[Materials provided]
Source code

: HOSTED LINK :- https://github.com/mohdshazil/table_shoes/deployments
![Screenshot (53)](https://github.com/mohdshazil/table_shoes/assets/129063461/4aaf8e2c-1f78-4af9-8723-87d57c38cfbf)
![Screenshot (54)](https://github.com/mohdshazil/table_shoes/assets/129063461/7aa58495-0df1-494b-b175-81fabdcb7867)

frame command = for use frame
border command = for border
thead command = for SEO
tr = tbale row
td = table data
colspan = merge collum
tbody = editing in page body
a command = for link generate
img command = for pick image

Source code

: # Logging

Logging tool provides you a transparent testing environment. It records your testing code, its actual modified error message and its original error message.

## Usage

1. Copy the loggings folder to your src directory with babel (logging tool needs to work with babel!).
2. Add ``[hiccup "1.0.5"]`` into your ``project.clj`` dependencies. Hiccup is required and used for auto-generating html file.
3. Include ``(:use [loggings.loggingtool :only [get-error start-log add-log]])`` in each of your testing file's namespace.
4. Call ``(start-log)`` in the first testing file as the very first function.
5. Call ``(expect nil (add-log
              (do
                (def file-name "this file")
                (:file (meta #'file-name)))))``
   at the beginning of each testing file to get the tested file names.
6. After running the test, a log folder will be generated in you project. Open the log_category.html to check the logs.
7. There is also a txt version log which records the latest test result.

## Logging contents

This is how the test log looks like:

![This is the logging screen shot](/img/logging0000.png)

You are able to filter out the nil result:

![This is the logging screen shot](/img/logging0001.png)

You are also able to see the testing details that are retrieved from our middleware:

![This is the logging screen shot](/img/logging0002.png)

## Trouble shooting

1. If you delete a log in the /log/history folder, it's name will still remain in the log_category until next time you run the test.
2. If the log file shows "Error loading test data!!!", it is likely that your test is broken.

[Directions for this task] Go through the listing above and set down each line exactly as it stands.

[Response]
Source code

: HOSTED LINK :- https://github.com/mohdshazil/table_shoes/deployments
![Screenshot (53)](https://github.com/mohdshazil/table_shoes/assets/129063461/4aaf8e2c-1f78-4af9-8723-87d57c38cfbf)
![Screenshot (54)](https://github.com/mohdshazil/table_shoes/assets/129063461/7aa58495-0df1-494b-b175-81fabdcb7867)

frame command = for use frame
border command = for border
thead command = for SEO
tr = tbale row
td = table data
colspan = merge collum
tbody = editing in page body
a command = for link generate
img command = for pick image

Source code

: # Logging

Logging tool provides you a transparent testing environment. It records your testing code, its actual modified error message and its original error message.

## Usage

1. Copy the loggings folder to your src directory with babel (logging tool needs to work with babel!).
2. Add ``[hiccup "1.0.5"]`` into your ``project.clj`` dependencies. Hiccup is required and used for auto-generating html file.
3. Include ``(:use [loggings.loggingtool :only [get-error start-log add-log]])`` in each of your testing file's namespace.
4. Call ``(start-log)`` in the first testing file as the very first function.
5. Call ``(expect nil (add-log
              (do
                (def file-name "this file")
                (:file (meta #'file-name)))))``
   at the beginning of each testing file to get the tested file names.
6. After running the test, a log folder will be generated in you project. Open the log_category.html to check the logs.
7. There is also a txt version log which records the latest test result.

## Logging contents

This is how the test log looks like:

![This is the logging screen shot](/img/logging0000.png)

You are able to filter out the nil result:

![This is the logging screen shot](/img/logging0001.png)

You are also able to see the testing details that are retrieved from our middleware:

![This is the logging screen shot](/img/logging0002.png)

## Trouble shooting

1. If you delete a log in the /log/history folder, it's name will still remain in the log_category until next time you run the test.
2. If the log file shows "Error loading test data!!!", it is likely that your test is broken.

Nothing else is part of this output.